In all, Scott signed four bills into law, including a measure (HB 1355) prompted by the arrest last fall of Penn State coach Jerry Sandusky on child abuse charges.
The bill provides $1.5 million for the relocation of sexual violence victims and increases penalties for those involved in the prostitution of children and bolsters penalties for unreported crimes. Universities and colleges could face $1 million fines if known or suspected abuse on campus or at school-sponsored functions goes unreported.
The bill also authorizes funding for 47 additional staffers at the Department of Children and Families. The agency plans to roll out a web-based reporting tool to ease the anticipated spike in calls with the new law.
“We’re hoping that most of the caregivers, like the school teachers and law enforcement, will start reporting there,” said DCF Sec. David Wilkins. “And that’ll offset some of the hotline call volume.”
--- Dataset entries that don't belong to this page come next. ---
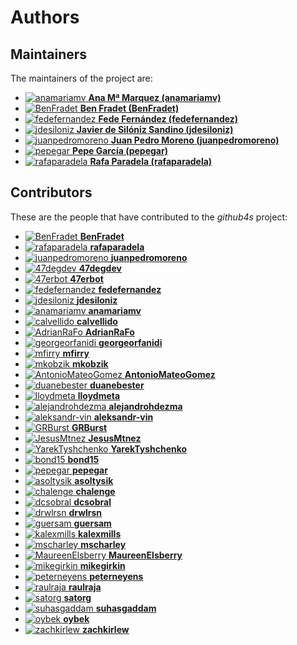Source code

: [comment]: <> (Don't edit this file!)
[comment]: <> (It is automatically updated after every release of https://github.com/47degrees/.github)
[comment]: <> (If you want to suggest a change, please open a PR or issue in that repository)

# Authors

## Maintainers

The maintainers of the project are:

- [![anamariamv](https://avatars0.githubusercontent.com/u/2183589?v=4&s=20) **Ana Mª Marquez (anamariamv)**](https://github.com/anamariamv)
- [![BenFradet](https://avatars2.githubusercontent.com/u/1737211?v=4&s=20) **Ben Fradet (BenFradet)**](https://github.com/BenFradet)
- [![fedefernandez](https://avatars0.githubusercontent.com/u/720923?v=4&s=20) **Fede Fernández (fedefernandez)**](https://github.com/fedefernandez)
- [![jdesiloniz](https://avatars2.githubusercontent.com/u/2835739?v=4&s=20) **Javier de Silóniz Sandino (jdesiloniz)**](https://github.com/jdesiloniz)
- [![juanpedromoreno](https://avatars2.githubusercontent.com/u/4879373?v=4&s=20) **Juan Pedro Moreno (juanpedromoreno)**](https://github.com/juanpedromoreno)
- [![pepegar](https://avatars0.githubusercontent.com/u/694179?v=4&s=20) **Pepe García (pepegar)**](https://github.com/pepegar)
- [![rafaparadela](https://avatars3.githubusercontent.com/u/315070?v=4&s=20) **Rafa Paradela (rafaparadela)**](https://github.com/rafaparadela)

## Contributors

These are the people that have contributed to the _github4s_ project:

- [![BenFradet](https://avatars2.githubusercontent.com/u/1737211?v=4&s=20) **BenFradet**](https://github.com/BenFradet)
- [![rafaparadela](https://avatars3.githubusercontent.com/u/315070?v=4&s=20) **rafaparadela**](https://github.com/rafaparadela)
- [![juanpedromoreno](https://avatars2.githubusercontent.com/u/4879373?v=4&s=20) **juanpedromoreno**](https://github.com/juanpedromoreno)
- [![47degdev](https://avatars3.githubusercontent.com/u/5580770?v=4&s=20) **47degdev**](https://github.com/47degdev)
- [![47erbot](https://avatars1.githubusercontent.com/u/24799081?v=4&s=20) **47erbot**](https://github.com/47erbot)
- [![fedefernandez](https://avatars0.githubusercontent.com/u/720923?v=4&s=20) **fedefernandez**](https://github.com/fedefernandez)
- [![jdesiloniz](https://avatars2.githubusercontent.com/u/2835739?v=4&s=20) **jdesiloniz**](https://github.com/jdesiloniz)
- [![anamariamv](https://avatars0.githubusercontent.com/u/2183589?v=4&s=20) **anamariamv**](https://github.com/anamariamv)
- [![calvellido](https://avatars0.githubusercontent.com/u/7753447?v=4&s=20) **calvellido**](https://github.com/calvellido)
- [![AdrianRaFo](https://avatars0.githubusercontent.com/u/15971742?v=4&s=20) **AdrianRaFo**](https://github.com/AdrianRaFo)
- [![georgeorfanidi](https://avatars0.githubusercontent.com/u/24582954?v=4&s=20) **georgeorfanidi**](https://github.com/georgeorfanidi)
- [![mfirry](https://avatars0.githubusercontent.com/u/1107071?v=4&s=20) **mfirry**](https://github.com/mfirry)
- [![mkobzik](https://avatars0.githubusercontent.com/u/18078706?v=4&s=20) **mkobzik**](https://github.com/mkobzik)
- [![AntonioMateoGomez](https://avatars0.githubusercontent.com/u/25897490?v=4&s=20) **AntonioMateoGomez**](https://github.com/AntonioMateoGomez)
- [![duanebester](https://avatars1.githubusercontent.com/u/2539656?v=4&s=20) **duanebester**](https://github.com/duanebester)
- [![lloydmeta](https://avatars3.githubusercontent.com/u/914805?v=4&s=20) **lloydmeta**](https://github.com/lloydmeta)
- [![alejandrohdezma](https://avatars0.githubusercontent.com/u/9027541?v=4&s=20) **alejandrohdezma**](https://github.com/alejandrohdezma)
- [![aleksandr-vin](https://avatars2.githubusercontent.com/u/223293?v=4&s=20) **aleksandr-vin**](https://github.com/aleksandr-vin)
- [![GRBurst](https://avatars1.githubusercontent.com/u/4647221?v=4&s=20) **GRBurst**](https://github.com/GRBurst)
- [![JesusMtnez](https://avatars2.githubusercontent.com/u/8639179?v=4&s=20) **JesusMtnez**](https://github.com/JesusMtnez)
- [![YarekTyshchenko](https://avatars0.githubusercontent.com/u/185304?v=4&s=20) **YarekTyshchenko**](https://github.com/YarekTyshchenko)
- [![bond15](https://avatars1.githubusercontent.com/u/9124653?v=4&s=20) **bond15**](https://github.com/bond15)
- [![pepegar](https://avatars0.githubusercontent.com/u/694179?v=4&s=20) **pepegar**](https://github.com/pepegar)
- [![asoltysik](https://avatars2.githubusercontent.com/u/17353292?v=4&s=20) **asoltysik**](https://github.com/asoltysik)
- [![chalenge](https://avatars1.githubusercontent.com/u/5385518?v=4&s=20) **chalenge**](https://github.com/chalenge)
- [![dcsobral](https://avatars2.githubusercontent.com/u/141079?v=4&s=20) **dcsobral**](https://github.com/dcsobral)
- [![drwlrsn](https://avatars3.githubusercontent.com/u/981387?v=4&s=20) **drwlrsn**](https://github.com/drwlrsn)
- [![guersam](https://avatars3.githubusercontent.com/u/969120?v=4&s=20) **guersam**](https://github.com/guersam)
- [![kalexmills](https://avatars0.githubusercontent.com/u/22620342?v=4&s=20) **kalexmills**](https://github.com/kalexmills)
- [![mscharley](https://avatars0.githubusercontent.com/u/336509?v=4&s=20) **mscharley**](https://github.com/mscharley)
- [![MaureenElsberry](https://avatars0.githubusercontent.com/u/17556002?v=4&s=20) **MaureenElsberry**](https://github.com/MaureenElsberry)
- [![mikegirkin](https://avatars1.githubusercontent.com/u/4907402?v=4&s=20) **mikegirkin**](https://github.com/mikegirkin)
- [![peterneyens](https://avatars1.githubusercontent.com/u/6407606?v=4&s=20) **peterneyens**](https://github.com/peterneyens)
- [![raulraja](https://avatars3.githubusercontent.com/u/456796?v=4&s=20) **raulraja**](https://github.com/raulraja)
- [![satorg](https://avatars0.githubusercontent.com/u/3954178?v=4&s=20) **satorg**](https://github.com/satorg)
- [![suhasgaddam](https://avatars2.githubusercontent.com/u/7282584?v=4&s=20) **suhasgaddam**](https://github.com/suhasgaddam)
- [![oybek](https://avatars1.githubusercontent.com/u/2409985?v=4&s=20) **oybek**](https://github.com/oybek)
- [![zachkirlew](https://avatars1.githubusercontent.com/u/15320944?v=4&s=20) **zachkirlew**](https://github.com/zachkirlew)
Hotline calls increased by 10 to 12 percent last year, Wilkins added, in the wake of the Nubia Barahona murder and the Sandusky scandal. He also said a rise in substance abuse cases was a factor, particularly in Central Florida.
Scott’s move drew a chorus of praise from sponsors and beneficiaries.
Rep. Chris Dorworth, R-Lake Mary and the House sponsor, called HB 1355 “the most comprehensive child abuse reporting law in the nation.”
Sen. Lizbeth Benacquisto, R-Wellington and the Senate sponsor, evoked the Sandusky revelations, in which a revered coach was accused of multiple sexual assaults on minors.
“Recent high profile cases serve as stark reminders that we must continue our work to protect the most innocent among us,” she said in a statement.
Jennifer Dritt, Florida Council Against Sexual Violence director, said rape victims will no longer have to put off relocation because financial considerations keep them from moving from the home in which they were assaulted, or to which their assailant has access.
“We regularly hear from advocates that rape victims need the same access to this crimes compensation program that victims of domestic violence have,” Dritt said. “For eligible survivors, this program will speed their recovery from a terrible trauma.”
Scott also signed:
- Florida Evidence Codes (HB 701), which provides exceptions to the hearsay rule to allow victim statements made outside the courtroom (such as to a 911 operator, law enforcement dispatcher or rape crisis counselor) to be used as evidence in court.
- Stalking (HB 1099), which expands protections for victims of stalking. The new law makes it easier for victims to get an injunction . It requires the courts to consider issuing an injunction for a longer period of time and expands the definition of a threat to include those made through electronic means.
- Public Records Protections for Victims of Violence (HB 1193), which expands the protection of public record access of any personal contact information that may be used the Clerk of the Court to notify victims of domestic violence, repeat violence, sexual violence and dating violence. It also ensures that the personal information of victims of domestic or sexual violence is protected in court proceedings.